Working for a big agency like the AP is a privilege. I worked for them for almost 4 years, and I quit twice. It is a huge network and sometimes millions of people get to see your images in newspapers. Working for a wire agency timing is an issue, you have to rush and file the photos. Is the way it is. Sometimes I like to have more time, time for me and time on my projects. Time to get to know the people better, time to have progress on your work, time to go back again and again to your subjects. It's a different way of working, and looking for that time is why i quit. Of my photographs I mostly keep next to me those stories that were a process, when i was learning, when i was looking for images and not just for illustrations for a certain publication. It is important to do both, or to be able to do both, but working on your own, with your own time and limitations is the best way to create images, images that can remain on time, that have a meaning.
I always suggest to young photographers who want to travel and do photography that taking the time for doing this is the most important thing, dont wait for an editor to ask you go and work on the subject that is the subject that you dream to do, just take your time and do it by yourself. Don't even think of making money out of it, that's another story, just make pictures of whatever you want, be a photographer.
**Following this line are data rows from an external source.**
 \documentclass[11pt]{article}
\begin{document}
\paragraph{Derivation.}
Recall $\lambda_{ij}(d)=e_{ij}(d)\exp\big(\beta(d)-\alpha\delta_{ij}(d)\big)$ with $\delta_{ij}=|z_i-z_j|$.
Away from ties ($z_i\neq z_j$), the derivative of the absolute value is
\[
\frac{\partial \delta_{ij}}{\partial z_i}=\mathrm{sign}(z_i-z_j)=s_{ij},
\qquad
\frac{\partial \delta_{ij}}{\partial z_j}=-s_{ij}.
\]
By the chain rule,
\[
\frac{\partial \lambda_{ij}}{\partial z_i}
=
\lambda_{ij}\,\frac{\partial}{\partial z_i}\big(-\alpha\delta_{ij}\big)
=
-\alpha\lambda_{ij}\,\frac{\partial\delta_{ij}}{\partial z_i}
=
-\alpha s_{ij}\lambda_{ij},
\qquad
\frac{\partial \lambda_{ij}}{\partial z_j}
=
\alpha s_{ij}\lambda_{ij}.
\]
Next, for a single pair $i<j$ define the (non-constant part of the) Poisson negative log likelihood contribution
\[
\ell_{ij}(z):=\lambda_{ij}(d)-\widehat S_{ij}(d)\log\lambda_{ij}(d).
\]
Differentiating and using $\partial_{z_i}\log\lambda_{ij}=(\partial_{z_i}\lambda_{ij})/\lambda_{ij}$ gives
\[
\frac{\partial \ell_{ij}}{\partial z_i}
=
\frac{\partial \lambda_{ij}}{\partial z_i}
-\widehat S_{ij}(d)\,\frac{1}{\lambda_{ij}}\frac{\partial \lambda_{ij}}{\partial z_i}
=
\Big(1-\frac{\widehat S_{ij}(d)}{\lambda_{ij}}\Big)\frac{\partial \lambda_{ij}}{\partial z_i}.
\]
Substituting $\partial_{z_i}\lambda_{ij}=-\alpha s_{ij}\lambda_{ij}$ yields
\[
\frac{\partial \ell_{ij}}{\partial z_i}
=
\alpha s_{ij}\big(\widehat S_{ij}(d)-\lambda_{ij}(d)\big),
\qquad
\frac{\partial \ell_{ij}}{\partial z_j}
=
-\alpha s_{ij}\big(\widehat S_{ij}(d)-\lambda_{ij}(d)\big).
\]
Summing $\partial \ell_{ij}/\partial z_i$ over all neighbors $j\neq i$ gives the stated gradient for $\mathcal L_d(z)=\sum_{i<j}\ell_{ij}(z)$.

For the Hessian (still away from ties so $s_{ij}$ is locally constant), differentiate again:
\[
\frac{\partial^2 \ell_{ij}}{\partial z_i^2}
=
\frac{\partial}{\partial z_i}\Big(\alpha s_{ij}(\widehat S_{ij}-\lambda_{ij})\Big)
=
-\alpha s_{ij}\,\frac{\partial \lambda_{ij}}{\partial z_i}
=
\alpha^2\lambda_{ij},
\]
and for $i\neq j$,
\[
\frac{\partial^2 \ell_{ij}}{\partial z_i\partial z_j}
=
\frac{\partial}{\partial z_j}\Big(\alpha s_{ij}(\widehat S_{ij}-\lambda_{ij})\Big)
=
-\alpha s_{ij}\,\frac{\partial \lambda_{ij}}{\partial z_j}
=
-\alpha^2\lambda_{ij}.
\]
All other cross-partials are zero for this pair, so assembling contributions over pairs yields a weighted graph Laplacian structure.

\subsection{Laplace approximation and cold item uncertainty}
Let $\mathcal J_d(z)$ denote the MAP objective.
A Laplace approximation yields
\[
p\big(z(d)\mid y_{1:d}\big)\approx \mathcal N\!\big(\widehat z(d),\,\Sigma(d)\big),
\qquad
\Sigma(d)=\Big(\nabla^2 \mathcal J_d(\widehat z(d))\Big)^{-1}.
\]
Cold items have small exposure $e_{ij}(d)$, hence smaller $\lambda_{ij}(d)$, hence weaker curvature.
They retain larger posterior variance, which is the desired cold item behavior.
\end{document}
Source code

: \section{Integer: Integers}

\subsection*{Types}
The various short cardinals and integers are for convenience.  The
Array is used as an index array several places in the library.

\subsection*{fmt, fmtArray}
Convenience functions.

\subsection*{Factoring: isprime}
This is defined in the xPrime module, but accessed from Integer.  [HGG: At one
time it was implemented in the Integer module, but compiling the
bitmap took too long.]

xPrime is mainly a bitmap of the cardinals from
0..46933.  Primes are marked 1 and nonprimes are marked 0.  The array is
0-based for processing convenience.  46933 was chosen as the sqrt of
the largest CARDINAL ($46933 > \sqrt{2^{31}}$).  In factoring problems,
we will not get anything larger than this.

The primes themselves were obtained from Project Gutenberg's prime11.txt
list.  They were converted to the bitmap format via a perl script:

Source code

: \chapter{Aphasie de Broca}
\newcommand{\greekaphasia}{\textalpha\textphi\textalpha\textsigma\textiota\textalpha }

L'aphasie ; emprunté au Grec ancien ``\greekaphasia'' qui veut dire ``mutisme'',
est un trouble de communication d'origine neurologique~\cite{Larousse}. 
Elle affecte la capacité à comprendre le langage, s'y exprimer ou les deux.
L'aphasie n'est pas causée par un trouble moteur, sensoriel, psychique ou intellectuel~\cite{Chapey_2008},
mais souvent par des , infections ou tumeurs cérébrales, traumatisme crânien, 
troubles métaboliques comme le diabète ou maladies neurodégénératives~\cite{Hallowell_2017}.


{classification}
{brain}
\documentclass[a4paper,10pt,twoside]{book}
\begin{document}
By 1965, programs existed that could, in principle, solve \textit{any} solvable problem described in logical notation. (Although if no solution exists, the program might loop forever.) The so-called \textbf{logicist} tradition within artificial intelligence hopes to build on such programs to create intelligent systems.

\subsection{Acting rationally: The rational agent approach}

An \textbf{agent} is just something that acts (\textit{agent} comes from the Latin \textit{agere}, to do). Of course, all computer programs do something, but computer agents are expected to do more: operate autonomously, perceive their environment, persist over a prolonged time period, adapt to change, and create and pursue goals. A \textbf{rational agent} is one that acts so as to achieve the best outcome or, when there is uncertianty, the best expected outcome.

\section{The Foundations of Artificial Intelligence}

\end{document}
- With the photo report, "Kabul: Leaving The Shadows" which you created in the year you spent in Afghanistan, you won the prestigious Leica Oskar Barnack Award. Would you please tell us about that beautiful serie, your experiences and what you feel when you accepted the award in France?
This is an essay I made while working for the AP in Kabul. It was a year when I was covering the news coming out of Afghanistan. But I didn't just wanted to show images of news, I wanted to talk about the Afghans, who are they, what are they struggling for. Everyday of that year if I had time I was just going around the city of Kabul, with not a clear idea on my mind, just walking, watching and sometimes talking to people. I was learning from that experience. My eyes were open. and slowly those images were on the AP wire, showing peaceful people, a distant land, humanity, it was them and it was us, we all have wars, this is their time of fighting, or struggling for life, for their families, for what they believe, each one of them.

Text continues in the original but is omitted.